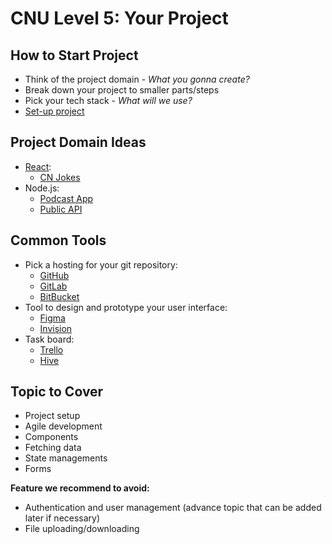# CNU Level 5: Your Project

## How to Start Project

- Think of the project domain - _What you gonna create?_
- Break down your project to smaller parts/steps
- Pick your tech stack - _What will we use?_
- [Set-up project](https://gitlab.com/cngroupdk/sensei/public-materials/-/tree/main/npm-setup-example#npm-project-setup)

## Project Domain Ideas

- [React](./ReactJS):
  - [CN Jokes](./ReactJS/cnu-jokes.md)
- Node.js:
  - [Podcast App](https://www.listennotes.com/api/docs/)
  - [Public API](https://github.com/public-apis/public-apis)

## Common Tools

- Pick a hosting for your git repository:
  - [GitHub](https://github.com/)
  - [GitLab](https://gitlab.com/)
  - [BitBucket](https://bitbucket.org/)
- Tool to design and prototype your user interface:
  - [Figma](https://figma.com/)
  - [Invision](https://www.invisionapp.com/)
- Task board:
  - [Trello](https://trello.com/)
  - [Hive](https://hive.com/)

## Topic to Cover

- Project setup
- Agile development
- Components
- Fetching data
- State managements
- Forms

**Feature we recommend to avoid:**

- Authentication and user management (advance topic that can be added later if necessary)
- File uploading/downloading

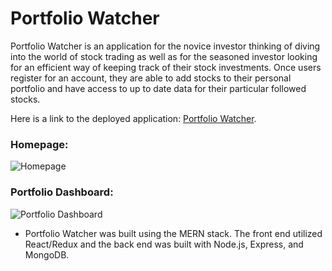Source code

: # Portfolio Watcher

Portfolio Watcher is an application for the novice investor thinking of diving into the world of stock trading as well as for the seasoned investor looking for an efficient way of keeping track of their stock investments. Once users register for an account, they are able to add stocks to their personal portfolio and have access to up to date data for their particular followed stocks. 

Here is a link to the deployed application: [Portfolio Watcher](https://gifted-bhaskara-600fa4.netlify.com).

### Homepage:

![Homepage](https://user-images.githubusercontent.com/31050196/39660403-24d48db0-4ff3-11e8-83b4-ef49001c3641.png)

### Portfolio Dashboard:

![Portfolio Dashboard](https://user-images.githubusercontent.com/31050196/39660419-7c1e9674-4ff3-11e8-8ab2-6660e13413f0.png)

* Portfolio Watcher was built using the MERN stack. The front end utilized React/Redux and the back end was built with Node.js, Express, and MongoDB. 
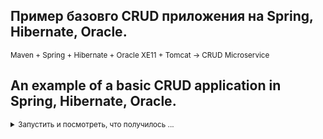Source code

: ## Пример базовго CRUD приложения на Spring, Hibernate, Oracle.

<small>
Maven + Spring + Hibernate + Oracle XE11 + Tomcat -> CRUD Microservice
</small>

## An example of a basic CRUD application in Spring, Hibernate, Oracle.

<small>
<details><summary>Запустить и посмотреть, что получилось ...</summary>

>*Run -> Run -> Edit Configurations -> Add New Configuration -> Tomcat Server -> Local*
>
>Далее нужно выбрать артефакт для развертывания. IDEA сама даст подсказку
>
>*Warning: No artifacts marked for deployment.*
>
>Жмем кнопку *fix* и выбираем ...: *war exploded*.
>
>Либо можно зайти в *Deployment -> add -> Artifact -> ...: war exploded*.

</details></small>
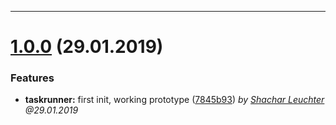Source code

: 
 *** 

# [1.0.0](https://github.com/jvmn/groundzero-taskrunner/compare/1.0.0...1.1.0) (29.01.2019)

 ### Features

* **taskrunner:**  first init, working prototype ([7845b93](https://github.com/jvmn/groundzero-taskrunner/commit/7845b93)) _by [Shachar Leuchter](shachar.leuchter@jvm.de) @29.01.2019_
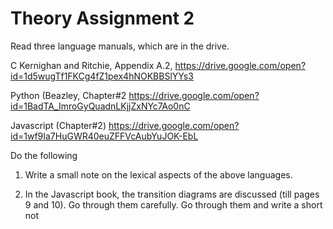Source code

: # Theory Assignment 2
Read three language manuals, which are in the drive.

C Kernighan and Ritchie, Appendix A.2,
https://drive.google.com/open?id=1d5wugTf1FKCg4fZ1pex4hNOKBBSlYYs3

Python (Beazley, Chapter#2
https://drive.google.com/open?id=1BadTA_ImroGyQuadnLKjjZxNYc7Ao0nC

Javascript (Chapter#2)
https://drive.google.com/open?id=1wf9Ia7HuGWR40euZFFVcAubYuJOK-EbL

Do the following
1. Write a small note on the lexical aspects of the above languages.

2. In the Javascript book, the transition diagrams are discussed (till pages 9 and 10). Go through them carefully. Go through them and write a short not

=====

# [Exercise details]
The reply should repeat the data in full, exactly as given, and contain no pictures.

# [Exercise response]
# CNU Level 5: Your Project

## How to Start Project

- Think of the project domain - _What you gonna create?_
- Break down your project to smaller parts/steps
- Pick your tech stack - _What will we use?_
- [Set-up project](https://gitlab.com/cngroupdk/sensei/public-materials/-/tree/main/npm-setup-example#npm-project-setup)

## Project Domain Ideas

- [React](./ReactJS):
  - [CN Jokes](./ReactJS/cnu-jokes.md)
- Node.js:
  - [Podcast App](https://www.listennotes.com/api/docs/)
  - [Public API](https://github.com/public-apis/public-apis)

## Common Tools

- Pick a hosting for your git repository:
  - [GitHub](https://github.com/)
  - [GitLab](https://gitlab.com/)
  - [BitBucket](https://bitbucket.org/)
- Tool to design and prototype your user interface:
  - [Figma](https://figma.com/)
  - [Invision](https://www.invisionapp.com/)
- Task board:
  - [Trello](https://trello.com/)
  - [Hive](https://hive.com/)

## Topic to Cover

- Project setup
- Agile development
- Components
- Fetching data
- State managements
- Forms

**Feature we recommend to avoid:**

- Authentication and user management (advance topic that can be added later if necessary)
- File uploading/downloading

Source code

: # Portfolio Watcher

Portfolio Watcher is an application for the novice investor thinking of diving into the world of stock trading as well as for the seasoned investor looking for an efficient way of keeping track of their stock investments. Once users register for an account, they are able to add stocks to their personal portfolio and have access to up to date data for their particular followed stocks. 

Here is a link to the deployed application: [Portfolio Watcher](https://gifted-bhaskara-600fa4.netlify.com).

### Homepage:

![Homepage](https://user-images.githubusercontent.com/31050196/39660403-24d48db0-4ff3-11e8-83b4-ef49001c3641.png)

### Portfolio Dashboard:

![Portfolio Dashboard](https://user-images.githubusercontent.com/31050196/39660419-7c1e9674-4ff3-11e8-8ab2-6660e13413f0.png)

* Portfolio Watcher was built using the MERN stack. The front end utilized React/Redux and the back end was built with Node.js, Express, and MongoDB. 
Source code

: ## Пример базовго CRUD приложения на Spring, Hibernate, Oracle.

<small>
Maven + Spring + Hibernate + Oracle XE11 + Tomcat -> CRUD Microservice
</small>

## An example of a basic CRUD application in Spring, Hibernate, Oracle.

<small>
<details><summary>Запустить и посмотреть, что получилось ...</summary>

>*Run -> Run -> Edit Configurations -> Add New Configuration -> Tomcat Server -> Local*
>
>Далее нужно выбрать артефакт для развертывания. IDEA сама даст подсказку
>
>*Warning: No artifacts marked for deployment.*
>
>Жмем кнопку *fix* и выбираем ...: *war exploded*.
>
>Либо можно зайти в *Deployment -> add -> Artifact -> ...: war exploded*.

</details></small>
Source code

: 
 *** 

# [1.0.0](https://github.com/jvmn/groundzero-taskrunner/compare/1.0.0...1.1.0) (29.01.2019)

 ### Features

* **taskrunner:**  first init, working prototype ([7845b93](https://github.com/jvmn/groundzero-taskrunner/commit/7845b93)) _by [Shachar Leuchter](shachar.leuchter@jvm.de) @29.01.2019_
Source code

: # Theory Assignment 2
Read three language manuals, which are in the drive.

C Kernighan and Ritchie, Appendix A.2,
https://drive.google.com/open?id=1d5wugTf1FKCg4fZ1pex4hNOKBBSlYYs3

Python (Beazley, Chapter#2
https://drive.google.com/open?id=1BadTA_ImroGyQuadnLKjjZxNYc7Ao0nC

Javascript (Chapter#2)
https://drive.google.com/open?id=1wf9Ia7HuGWR40euZFFVcAubYuJOK-EbL

Do the following
1. Write a small note on the lexical aspects of the above languages.

2. In the Javascript book, the transition diagrams are discussed (till pages 9 and 10). Go through them carefully. Go through them and write a short not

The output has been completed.